■ **What the task requires**:
Copy each entry below verbatim. Skip the pictures.

-- -- --

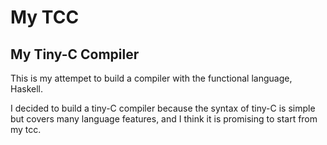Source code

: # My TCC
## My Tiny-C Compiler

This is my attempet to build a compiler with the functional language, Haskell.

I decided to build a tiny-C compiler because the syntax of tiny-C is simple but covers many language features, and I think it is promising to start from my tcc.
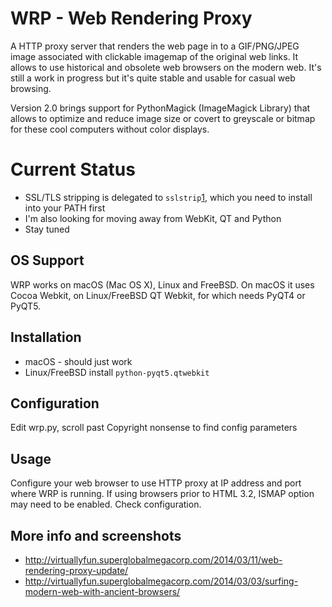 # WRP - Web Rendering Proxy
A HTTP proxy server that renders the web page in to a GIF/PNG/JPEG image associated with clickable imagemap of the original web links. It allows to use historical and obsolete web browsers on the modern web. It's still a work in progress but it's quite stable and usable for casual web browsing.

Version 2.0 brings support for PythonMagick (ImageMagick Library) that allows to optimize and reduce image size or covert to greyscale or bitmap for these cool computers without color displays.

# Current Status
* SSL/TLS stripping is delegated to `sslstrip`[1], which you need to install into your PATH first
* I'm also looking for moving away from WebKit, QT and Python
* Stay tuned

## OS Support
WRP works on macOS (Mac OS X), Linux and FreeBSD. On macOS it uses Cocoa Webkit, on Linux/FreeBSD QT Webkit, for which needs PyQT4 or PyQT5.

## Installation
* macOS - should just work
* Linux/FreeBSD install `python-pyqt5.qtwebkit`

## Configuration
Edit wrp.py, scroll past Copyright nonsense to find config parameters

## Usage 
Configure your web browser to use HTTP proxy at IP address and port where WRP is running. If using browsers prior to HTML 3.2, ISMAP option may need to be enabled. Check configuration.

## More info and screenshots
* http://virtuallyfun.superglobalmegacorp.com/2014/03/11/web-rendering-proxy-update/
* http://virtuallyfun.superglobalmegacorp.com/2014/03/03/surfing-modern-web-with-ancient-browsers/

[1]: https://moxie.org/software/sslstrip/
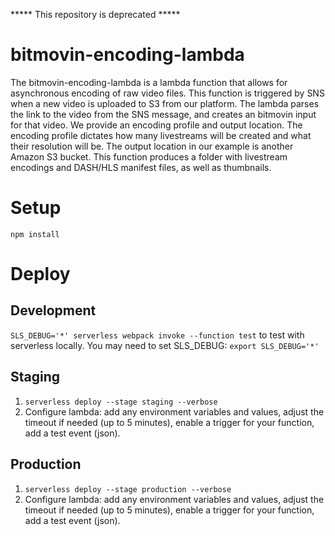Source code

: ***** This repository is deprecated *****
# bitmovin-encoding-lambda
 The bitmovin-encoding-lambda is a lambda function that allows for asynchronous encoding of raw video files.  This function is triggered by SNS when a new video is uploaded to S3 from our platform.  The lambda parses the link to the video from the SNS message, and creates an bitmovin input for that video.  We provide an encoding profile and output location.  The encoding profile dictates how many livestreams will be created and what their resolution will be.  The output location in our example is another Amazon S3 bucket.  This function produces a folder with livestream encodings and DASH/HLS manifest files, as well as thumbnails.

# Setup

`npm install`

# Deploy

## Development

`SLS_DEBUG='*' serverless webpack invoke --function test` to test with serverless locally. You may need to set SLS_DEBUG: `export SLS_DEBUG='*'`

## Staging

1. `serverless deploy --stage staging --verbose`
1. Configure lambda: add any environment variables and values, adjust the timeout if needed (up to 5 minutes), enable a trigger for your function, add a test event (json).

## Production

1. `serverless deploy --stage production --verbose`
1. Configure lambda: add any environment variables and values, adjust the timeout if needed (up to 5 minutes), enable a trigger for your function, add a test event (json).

-- -- --

■ **Reply**:
Source code

: # My TCC
## My Tiny-C Compiler

This is my attempet to build a compiler with the functional language, Haskell.

I decided to build a tiny-C compiler because the syntax of tiny-C is simple but covers many language features, and I think it is promising to start from my tcc.
 # WRP - Web Rendering Proxy
A HTTP proxy server that renders the web page in to a GIF/PNG/JPEG image associated with clickable imagemap of the original web links. It allows to use historical and obsolete web browsers on the modern web. It's still a work in progress but it's quite stable and usable for casual web browsing.

Version 2.0 brings support for PythonMagick (ImageMagick Library) that allows to optimize and reduce image size or covert to greyscale or bitmap for these cool computers without color displays.

# Current Status
* SSL/TLS stripping is delegated to `sslstrip`[1], which you need to install into your PATH first
* I'm also looking for moving away from WebKit, QT and Python
* Stay tuned

## OS Support
WRP works on macOS (Mac OS X), Linux and FreeBSD. On macOS it uses Cocoa Webkit, on Linux/FreeBSD QT Webkit, for which needs PyQT4 or PyQT5.

## Installation
* macOS - should just work
* Linux/FreeBSD install `python-pyqt5.qtwebkit`

## Configuration
Edit wrp.py, scroll past Copyright nonsense to find config parameters

## Usage 
Configure your web browser to use HTTP proxy at IP address and port where WRP is running. If using browsers prior to HTML 3.2, ISMAP option may need to be enabled. Check configuration.

## More info and screenshots
* http://virtuallyfun.superglobalmegacorp.com/2014/03/11/web-rendering-proxy-update/
* http://virtuallyfun.superglobalmegacorp.com/2014/03/03/surfing-modern-web-with-ancient-browsers/

[1]: https://moxie.org/software/sslstrip/
Source code

: ***** This repository is deprecated *****
# bitmovin-encoding-lambda
 The bitmovin-encoding-lambda is a lambda function that allows for asynchronous encoding of raw video files.  This function is triggered by SNS when a new video is uploaded to S3 from our platform.  The lambda parses the link to the video from the SNS message, and creates an bitmovin input for that video.  We provide an encoding profile and output location.  The encoding profile dictates how many livestreams will be created and what their resolution will be.  The output location in our example is another Amazon S3 bucket.  This function produces a folder with livestream encodings and DASH/HLS manifest files, as well as thumbnails.

# Setup

`npm install`

# Deploy

## Development

`SLS_DEBUG='*' serverless webpack invoke --function test` to test with serverless locally. You may need to set SLS_DEBUG: `export SLS_DEBUG='*'`

## Staging

1. `serverless deploy --stage staging --verbose`
1. Configure lambda: add any environment variables and values, adjust the timeout if needed (up to 5 minutes), enable a trigger for your function, add a test event (json).

## Production

1. `serverless deploy --stage production --verbose`
1. Configure lambda: add any environment variables and values, adjust the timeout if needed (up to 5 minutes), enable a trigger for your function, add a test event (json).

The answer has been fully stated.